Fast wäre der Haushalt der Stadt Bitburg 2017 gefloppt

Bitburg · Knappe Kiste: Mit zwölf Ja- und elf Gegenstimmen bei einer Enthaltung wurde der Haushalt 2017 der Stadt Bitburg beschlossen. Liste Streit, SPD und Grüne halten das Zahlenwerk wegen fehlender zukünftiger Kostenposten wie Eishalle, Stadthalle und der neuen Feuerwache für nicht verlässlich. So eng war das Ergebnis in den vergangenen Jahren nie.

Eine einzige Stimme macht am Ende den Unterschied. Zwei Mitglieder der Grünen und ein Mitglied der Liste Streit haben in der Sitzung des Stadtrats am Donnerstagabend gefehlt. Wären sie da gewesen und hätten sie geschlossen mit ihren Fraktionen den Haushalt abgelehnt, wäre es zu einer Sensation gekommen. Dann wäre das Zahlenwerk erstmals in der Geschichte der Stadt nicht durch den Rat gekommen. Hätte, wäre, würde - es war reichlich knapp, aber am Ende haben die zwölf Stimmen von CDU sowie die fünf der FBL samt der des Bürgermeisters gereicht.
So eng ging die Sache mit dem Haushalt in den vergangenen 16 Jahren noch nie über die Bühne. Doch wer glaubt, dass es deswegen besonders hoch hergegangen sei, irrt. Die Sitzung war ungewöhnlich nüchtern, geordnet und alles andere als diskussionsfreudig. Wie das?
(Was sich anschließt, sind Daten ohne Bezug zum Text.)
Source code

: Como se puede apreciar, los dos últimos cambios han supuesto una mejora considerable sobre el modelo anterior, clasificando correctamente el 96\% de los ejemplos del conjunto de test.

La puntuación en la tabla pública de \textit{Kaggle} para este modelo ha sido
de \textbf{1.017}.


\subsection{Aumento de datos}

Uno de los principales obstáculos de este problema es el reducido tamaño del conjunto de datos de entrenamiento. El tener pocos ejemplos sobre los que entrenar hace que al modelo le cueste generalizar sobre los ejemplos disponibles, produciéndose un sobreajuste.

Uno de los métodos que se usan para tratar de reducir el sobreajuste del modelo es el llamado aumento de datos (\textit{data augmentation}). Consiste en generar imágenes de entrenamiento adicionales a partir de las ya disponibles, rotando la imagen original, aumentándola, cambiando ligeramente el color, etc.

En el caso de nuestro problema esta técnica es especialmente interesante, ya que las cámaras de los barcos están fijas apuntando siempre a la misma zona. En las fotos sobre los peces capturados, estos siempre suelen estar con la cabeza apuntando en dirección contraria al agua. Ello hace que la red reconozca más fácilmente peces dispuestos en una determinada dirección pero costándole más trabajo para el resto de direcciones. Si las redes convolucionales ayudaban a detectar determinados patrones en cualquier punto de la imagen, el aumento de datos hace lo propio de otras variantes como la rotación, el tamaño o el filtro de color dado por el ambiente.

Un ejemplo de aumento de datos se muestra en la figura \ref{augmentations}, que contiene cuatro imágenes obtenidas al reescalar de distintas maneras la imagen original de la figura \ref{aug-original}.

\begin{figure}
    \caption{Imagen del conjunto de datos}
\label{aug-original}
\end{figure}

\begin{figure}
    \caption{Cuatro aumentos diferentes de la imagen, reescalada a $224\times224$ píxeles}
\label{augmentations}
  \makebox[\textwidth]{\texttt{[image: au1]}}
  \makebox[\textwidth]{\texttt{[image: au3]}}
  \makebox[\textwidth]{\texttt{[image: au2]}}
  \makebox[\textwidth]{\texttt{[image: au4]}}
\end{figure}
Bürgermeister Joachim Kandels wirkte gelassen, als er als Erster ans Rednerpult trat. Das war, bevor drei Fraktionen erklärt hatten, dass sie den Haushalt ablehnen. Kandels' Rede: ganz klassisch ein Rückblick auf das abgelaufene und Ausblick auf das kommende Jahr, in dem in Bitburg immerhin vier Millionen Euro - unter anderem in die Fußgängerzone, eine neue Drehleiter für die Feuerwehr und Unterkünfte für Obdachlose - investiert werden (der TV berichtete).
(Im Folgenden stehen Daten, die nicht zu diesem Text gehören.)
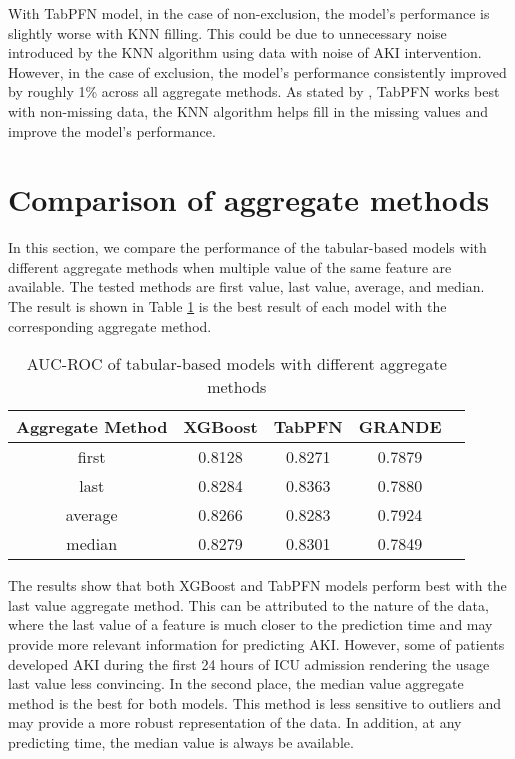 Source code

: \documentclass[../main.tex]{subfiles}
\begin{document}
With TabPFN model, in the case of non-exclusion, the model's performance is slightly worse with KNN filling.
This could be due to unnecessary noise introduced by the KNN algorithm using data with noise of AKI intervention.
However, in the case of exclusion, the model's performance consistently improved by roughly 1\% across all aggregate methods.
As stated by \citeauthor{tabpfn}, TabPFN works best with non-missing data, the KNN algorithm helps fill in the missing values and improve the model's performance.



\section{Comparison of aggregate methods}
\label{sec:aggregate_methods}

In this section, we compare the performance of the tabular-based models with different aggregate methods when multiple value of the same feature are available.
The tested methods are first value, last value, average, and median.
The result is shown in Table \ref{tab:aggregate_methods} is the best result of each model with the corresponding aggregate method.

\begin{table}[H]
    \centering
    \caption{AUC-ROC of tabular-based models with different aggregate methods}
    \label{tab:aggregate_methods}
    \begin{tabular}{|c|c|c|c|c|}
        \hline
        \textbf{Aggregate Method} & 
        \textbf{XGBoost} & 
        \textbf{TabPFN} & 
        \textbf{GRANDE} \\
        \hline

        first & 
        0.8128 & 
        0.8271 & 
        0.7879 \\

        last & 
        0.8284 & 
        0.8363 & 
        0.7880 \\

        average & 
        0.8266 & 
        0.8283 & 
        0.7924 \\

        median &
        0.8279 &
        0.8301 &
        0.7849 \\

        \hline
    \end{tabular}
\end{table}

The results show that both XGBoost and TabPFN models perform best with the last value aggregate method.
This can be attributed to the nature of the data, where the last value of a feature is much closer to the prediction time and may provide more relevant information for predicting AKI.
However, some of patients developed AKI during the first 24 hours of ICU admission rendering the usage last value less convincing.
In the second place, the median value aggregate method is the best for both models.
This method is less sensitive to outliers and may provide a more robust representation of the data.
In addition, at any predicting time, the median value is always be available.
\end{document}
Bürgermeister tritt wieder an

Erstmals kündigte Kandels in einem öffentlichen Rahmen auch an, was er gegenüber dem TV bereits vor Monaten bestätigt hatte, nämlich, dass er 2017 noch mal um das Bürgermeisteramt kandidieren wird. Die Wahl falle voraussichtlich zusammen mit der Bundestagswahl im September.
Die Unterstützung der CDU ist Kandels sicher. Das machte Fraktions-Chef Michael Ludwig deutlich. Für ihn ist der Haushalt 2017 ein gelungener Balanceakt zwischen dem Bemühen um eine weitere Konsolidierung, ohne dabei völlig auf der Investitionsbremse zu stehen.
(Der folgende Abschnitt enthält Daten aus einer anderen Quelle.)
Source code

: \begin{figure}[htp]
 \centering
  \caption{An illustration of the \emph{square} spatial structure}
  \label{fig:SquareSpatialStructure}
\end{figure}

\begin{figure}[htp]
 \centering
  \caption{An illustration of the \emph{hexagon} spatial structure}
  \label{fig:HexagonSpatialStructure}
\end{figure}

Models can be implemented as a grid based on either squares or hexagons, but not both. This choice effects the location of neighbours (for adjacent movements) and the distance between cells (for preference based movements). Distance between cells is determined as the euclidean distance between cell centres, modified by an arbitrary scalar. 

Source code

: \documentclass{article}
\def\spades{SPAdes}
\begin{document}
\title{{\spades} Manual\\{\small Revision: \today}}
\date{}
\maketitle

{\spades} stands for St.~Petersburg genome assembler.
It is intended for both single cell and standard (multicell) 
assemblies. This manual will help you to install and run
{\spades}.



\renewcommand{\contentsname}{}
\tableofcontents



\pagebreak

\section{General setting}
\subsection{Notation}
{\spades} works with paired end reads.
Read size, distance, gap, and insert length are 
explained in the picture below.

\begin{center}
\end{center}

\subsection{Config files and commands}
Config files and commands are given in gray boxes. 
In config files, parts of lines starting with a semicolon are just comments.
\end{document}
Kreisumlage schnürt Bitburg ein

"Wir wollen mehr, als Schulden vermeiden, wir wollen gestalten. Wir dürfen ein Mittelzentrum wie Bitburg nicht schwächen, indem wir uns kaputt sparen", sagte Ludwig, der in seiner Rede den Blick hauptsächlich auf das richtete, was gut gelaufen ist.
Für die FBL-Fraktion sagte Manfred Böttel, dass die Stadt unter anderem auch wegen der extrem hohen Kreisumlage bei weiteren Investitionen in Eishalle und Cascade mit dem Rücken an der Wand stehe: "Der Eifelkreis erhält 10,6 Millionen Euro Umlage von der Stadt. Und dann soll die Stadt als Mittelzentrum auch noch Freizeiteinrichtungen wie Eisbahn und Schwimmbad finanzieren, ohne dass sich der Kreis daran finanziell beteiligt. Für uns ein No-Go", sagte Böttel. Er sprach die Hoffnung aus, dass man die gute Zusammenarbeit im Rat und mit der Verwaltung auch im kommenden Jahr fortsetzen möge, "was aber angesichts der anstehenden Wahlen sicher nicht leicht sein wird." Der Grat zwischen Öffentlichkeitsarbeit und Populismus sei schmal. Da hatte die Liste Streit gerade angekündigt, dass man dem Haushalt die Zustimmung verweigern werde.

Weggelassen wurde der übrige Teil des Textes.